The rating affirmations are premised on Gamuda’s strengthening business profile which is envisaged to provide strong earnings and cash flow visibility over the medium term. Continued expansion of its construction order book, estimated at RM26 bil as at end-2023 (end-July 2022: RM13.97 bil), and unbilled property sales totalling RM6.7 bil as at end-July 2023 afford a robust earnings outlook. A substantial portion of contract awards from advanced and developed countries is a testament to the Group’s capability, track record and competitiveness. These credit strengths however, are balanced by Gamuda’s considerable exposure to execution and demand risks from the current and anticipated aggressive growth of its construction and property development divisions and expected thinner margins for the medium term.

On the back of its stronger performing construction segment, particularly in Australia, Gamuda’s top line (including incorporated joint ventures) rose 41.1% to RM9.08 bil in FY July 2023 while its pre-tax profit grew at a slower 17.8% to RM1.06 bil. Net profit doubled to RM2.01 bil after the recognition of a RM1.1 bil gain from the disposal of highway concessions. The loss of business diversity from the sale of the Group’s highway concessions is partially offset by increased geographical diversity, which is expected to see foreign operations accounting for about half of its bottom line.
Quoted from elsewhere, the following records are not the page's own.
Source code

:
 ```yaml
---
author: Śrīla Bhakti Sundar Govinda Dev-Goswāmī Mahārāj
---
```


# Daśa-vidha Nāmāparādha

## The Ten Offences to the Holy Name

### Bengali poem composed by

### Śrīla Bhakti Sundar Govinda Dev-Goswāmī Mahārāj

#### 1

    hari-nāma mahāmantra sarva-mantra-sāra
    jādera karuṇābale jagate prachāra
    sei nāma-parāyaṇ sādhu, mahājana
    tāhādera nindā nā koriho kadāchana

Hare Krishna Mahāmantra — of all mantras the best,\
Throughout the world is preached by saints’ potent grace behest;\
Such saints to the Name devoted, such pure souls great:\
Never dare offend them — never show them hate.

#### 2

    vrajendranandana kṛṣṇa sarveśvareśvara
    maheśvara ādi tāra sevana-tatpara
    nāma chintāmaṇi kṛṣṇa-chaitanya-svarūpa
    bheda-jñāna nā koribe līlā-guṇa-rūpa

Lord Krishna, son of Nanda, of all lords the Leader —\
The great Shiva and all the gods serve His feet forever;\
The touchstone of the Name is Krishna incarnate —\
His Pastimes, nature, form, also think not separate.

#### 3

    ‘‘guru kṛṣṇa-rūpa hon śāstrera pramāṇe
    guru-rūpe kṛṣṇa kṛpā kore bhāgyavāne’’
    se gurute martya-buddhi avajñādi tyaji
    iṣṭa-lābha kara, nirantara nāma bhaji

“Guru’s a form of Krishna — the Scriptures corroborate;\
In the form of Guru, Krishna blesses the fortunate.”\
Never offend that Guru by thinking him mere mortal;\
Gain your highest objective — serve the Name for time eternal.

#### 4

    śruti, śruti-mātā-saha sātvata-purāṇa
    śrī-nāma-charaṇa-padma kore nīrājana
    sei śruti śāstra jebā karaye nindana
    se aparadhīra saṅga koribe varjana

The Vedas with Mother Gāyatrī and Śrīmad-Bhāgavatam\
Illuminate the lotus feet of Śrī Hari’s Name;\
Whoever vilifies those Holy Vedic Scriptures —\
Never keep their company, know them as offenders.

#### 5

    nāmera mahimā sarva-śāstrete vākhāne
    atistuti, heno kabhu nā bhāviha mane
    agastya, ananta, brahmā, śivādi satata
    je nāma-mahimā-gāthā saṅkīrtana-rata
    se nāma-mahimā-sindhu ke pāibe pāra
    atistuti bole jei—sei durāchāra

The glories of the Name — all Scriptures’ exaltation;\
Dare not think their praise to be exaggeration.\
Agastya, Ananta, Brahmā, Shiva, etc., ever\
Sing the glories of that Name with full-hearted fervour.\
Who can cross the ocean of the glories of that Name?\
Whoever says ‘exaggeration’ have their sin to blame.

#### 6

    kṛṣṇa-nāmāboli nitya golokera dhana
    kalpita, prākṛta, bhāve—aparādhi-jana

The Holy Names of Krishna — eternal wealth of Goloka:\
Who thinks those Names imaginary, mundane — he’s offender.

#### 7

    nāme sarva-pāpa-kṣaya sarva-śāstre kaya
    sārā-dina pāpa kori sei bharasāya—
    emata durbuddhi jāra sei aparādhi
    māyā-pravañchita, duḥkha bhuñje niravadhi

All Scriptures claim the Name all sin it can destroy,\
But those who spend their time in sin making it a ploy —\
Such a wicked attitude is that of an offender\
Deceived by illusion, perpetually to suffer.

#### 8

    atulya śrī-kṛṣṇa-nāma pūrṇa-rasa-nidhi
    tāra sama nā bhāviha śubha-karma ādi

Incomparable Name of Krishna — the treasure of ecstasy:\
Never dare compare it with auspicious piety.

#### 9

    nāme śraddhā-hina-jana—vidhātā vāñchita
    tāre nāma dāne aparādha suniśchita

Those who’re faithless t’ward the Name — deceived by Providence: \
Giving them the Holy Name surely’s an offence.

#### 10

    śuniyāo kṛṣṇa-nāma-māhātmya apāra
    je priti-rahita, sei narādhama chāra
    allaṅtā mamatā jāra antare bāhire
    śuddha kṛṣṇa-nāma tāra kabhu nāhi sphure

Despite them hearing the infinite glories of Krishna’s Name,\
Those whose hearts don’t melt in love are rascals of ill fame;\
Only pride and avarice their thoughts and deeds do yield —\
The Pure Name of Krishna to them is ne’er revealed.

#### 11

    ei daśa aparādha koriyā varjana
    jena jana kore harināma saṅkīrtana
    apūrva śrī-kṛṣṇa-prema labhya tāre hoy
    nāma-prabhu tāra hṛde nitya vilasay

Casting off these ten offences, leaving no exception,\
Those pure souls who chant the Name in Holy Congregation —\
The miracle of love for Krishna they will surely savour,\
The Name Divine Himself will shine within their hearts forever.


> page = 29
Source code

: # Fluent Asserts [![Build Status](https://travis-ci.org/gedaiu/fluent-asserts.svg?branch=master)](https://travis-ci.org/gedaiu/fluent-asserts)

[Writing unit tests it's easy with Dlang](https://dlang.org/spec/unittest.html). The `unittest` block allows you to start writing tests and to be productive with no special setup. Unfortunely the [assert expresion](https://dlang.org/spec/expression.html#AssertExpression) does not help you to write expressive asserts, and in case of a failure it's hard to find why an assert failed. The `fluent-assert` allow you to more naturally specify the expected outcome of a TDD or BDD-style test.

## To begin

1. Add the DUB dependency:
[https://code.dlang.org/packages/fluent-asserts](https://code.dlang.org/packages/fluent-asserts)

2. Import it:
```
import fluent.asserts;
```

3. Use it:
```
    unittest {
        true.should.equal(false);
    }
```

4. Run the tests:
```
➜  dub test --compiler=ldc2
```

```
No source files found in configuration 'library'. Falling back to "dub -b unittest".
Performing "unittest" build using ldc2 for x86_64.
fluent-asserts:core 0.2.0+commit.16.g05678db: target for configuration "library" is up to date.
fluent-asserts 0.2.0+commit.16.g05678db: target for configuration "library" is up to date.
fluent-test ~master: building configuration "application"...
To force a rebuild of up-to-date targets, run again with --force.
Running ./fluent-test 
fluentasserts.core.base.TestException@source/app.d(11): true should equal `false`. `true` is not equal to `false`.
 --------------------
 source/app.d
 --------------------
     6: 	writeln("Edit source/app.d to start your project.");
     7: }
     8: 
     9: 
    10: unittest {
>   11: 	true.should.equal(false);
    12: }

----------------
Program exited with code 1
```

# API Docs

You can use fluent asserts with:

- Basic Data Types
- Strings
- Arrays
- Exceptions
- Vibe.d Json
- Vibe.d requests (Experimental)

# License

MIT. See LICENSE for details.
Currently undergoing an unprecedented growth, Gamuda expects revenue to double in FY Jul 2024. Even with substantial funding requirements on multiple business fronts, the Group’s balance sheet is anticipated to remain manageable. Total borrowings are expected to peak at close to RM8 bil within the next three years, with gearing and net gearing increasing to not more than 0.70 times and 0.45 times, respectively (end-July 2023: RM6.98 bil, 0.64 times and 0.26 times, respectively). Given rising debts, funds from operations debt coverage is projected to slip slightly this year (FY Jul 2023: 0.11 times) before improving to above 0.15 times by FY Jul 2026.

Fast-paced expansion in multiple countries exposes Gamuda to substantial execution and demand risks. Integrating its recently acquired construction business in Australia that comes with more than 1,000 local staff and RM4.4 bil of inherited contracts will be a challenge. In view of the Group’s focus on large-scale infrastructure jobs, a lumpy order book may give rise to earnings volatility. The property segment’s planned quick-turnaround projects in Vietnam and the UK, with total gross development value of more than RM15 bil, make the Group susceptible to significant demand risk, especially amidst an unfavourable economy.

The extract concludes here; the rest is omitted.